### EXERCISE
Write out, from the entries below, exactly the lines that run between the lines holding "Currently there is" and "for local maps.", inclusive, and stop there.

### DATA PROVIDED
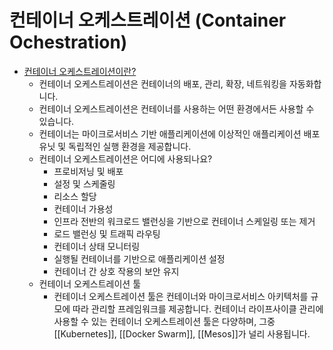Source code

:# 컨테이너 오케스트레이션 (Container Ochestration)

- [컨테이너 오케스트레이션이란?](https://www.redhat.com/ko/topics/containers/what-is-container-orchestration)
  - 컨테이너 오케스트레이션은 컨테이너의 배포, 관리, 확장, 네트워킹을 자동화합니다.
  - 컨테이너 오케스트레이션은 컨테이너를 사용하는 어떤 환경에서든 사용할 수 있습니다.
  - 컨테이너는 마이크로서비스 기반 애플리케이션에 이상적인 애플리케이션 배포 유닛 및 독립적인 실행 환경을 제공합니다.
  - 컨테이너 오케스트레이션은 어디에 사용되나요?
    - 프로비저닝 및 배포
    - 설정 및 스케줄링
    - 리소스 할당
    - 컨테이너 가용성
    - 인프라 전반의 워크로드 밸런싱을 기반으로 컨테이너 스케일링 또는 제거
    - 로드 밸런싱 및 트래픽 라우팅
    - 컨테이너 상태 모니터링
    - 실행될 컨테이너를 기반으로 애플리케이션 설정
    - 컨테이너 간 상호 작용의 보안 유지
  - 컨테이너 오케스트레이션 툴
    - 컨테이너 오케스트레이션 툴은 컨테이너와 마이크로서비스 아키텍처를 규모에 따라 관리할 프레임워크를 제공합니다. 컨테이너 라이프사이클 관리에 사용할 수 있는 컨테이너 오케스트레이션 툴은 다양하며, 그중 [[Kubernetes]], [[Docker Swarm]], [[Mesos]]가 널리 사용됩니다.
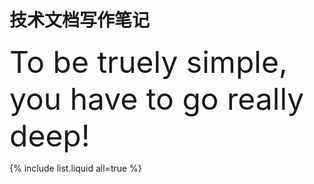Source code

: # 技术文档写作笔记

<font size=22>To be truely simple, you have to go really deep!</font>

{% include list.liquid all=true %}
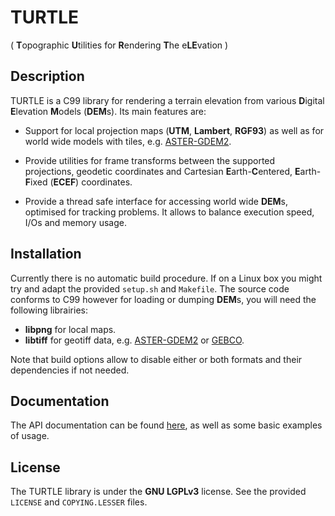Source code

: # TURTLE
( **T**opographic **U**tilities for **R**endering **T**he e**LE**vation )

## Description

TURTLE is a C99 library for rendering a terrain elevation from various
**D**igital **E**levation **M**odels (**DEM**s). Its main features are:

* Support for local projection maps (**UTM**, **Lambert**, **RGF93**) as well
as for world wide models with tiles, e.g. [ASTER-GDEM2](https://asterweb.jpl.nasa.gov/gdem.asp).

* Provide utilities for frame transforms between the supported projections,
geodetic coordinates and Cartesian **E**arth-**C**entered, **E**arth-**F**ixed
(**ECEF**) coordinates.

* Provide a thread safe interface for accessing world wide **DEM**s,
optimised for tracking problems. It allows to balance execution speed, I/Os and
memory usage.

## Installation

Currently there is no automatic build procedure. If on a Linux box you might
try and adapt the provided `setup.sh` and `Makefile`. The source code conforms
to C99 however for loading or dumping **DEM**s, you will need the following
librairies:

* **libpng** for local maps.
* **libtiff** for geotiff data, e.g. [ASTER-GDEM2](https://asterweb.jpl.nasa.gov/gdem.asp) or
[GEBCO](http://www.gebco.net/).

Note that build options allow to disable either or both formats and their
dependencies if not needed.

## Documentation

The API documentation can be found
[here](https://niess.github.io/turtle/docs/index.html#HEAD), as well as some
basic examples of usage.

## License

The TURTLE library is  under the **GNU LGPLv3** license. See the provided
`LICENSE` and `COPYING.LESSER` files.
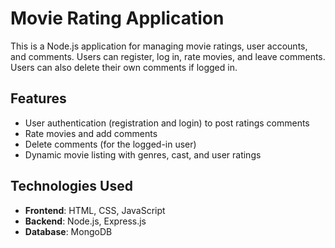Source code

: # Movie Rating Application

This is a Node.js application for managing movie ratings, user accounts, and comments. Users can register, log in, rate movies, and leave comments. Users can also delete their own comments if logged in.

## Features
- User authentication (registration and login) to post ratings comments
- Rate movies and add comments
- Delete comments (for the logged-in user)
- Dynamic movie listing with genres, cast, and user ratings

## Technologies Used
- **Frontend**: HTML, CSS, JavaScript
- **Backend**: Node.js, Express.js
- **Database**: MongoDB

### EXERCISE SOLUTION
Currently there is no automatic build procedure. If on a Linux box you might
try and adapt the provided `setup.sh` and `Makefile`. The source code conforms
to C99 however for loading or dumping **DEM**s, you will need the following
librairies:

* **libpng** for local maps.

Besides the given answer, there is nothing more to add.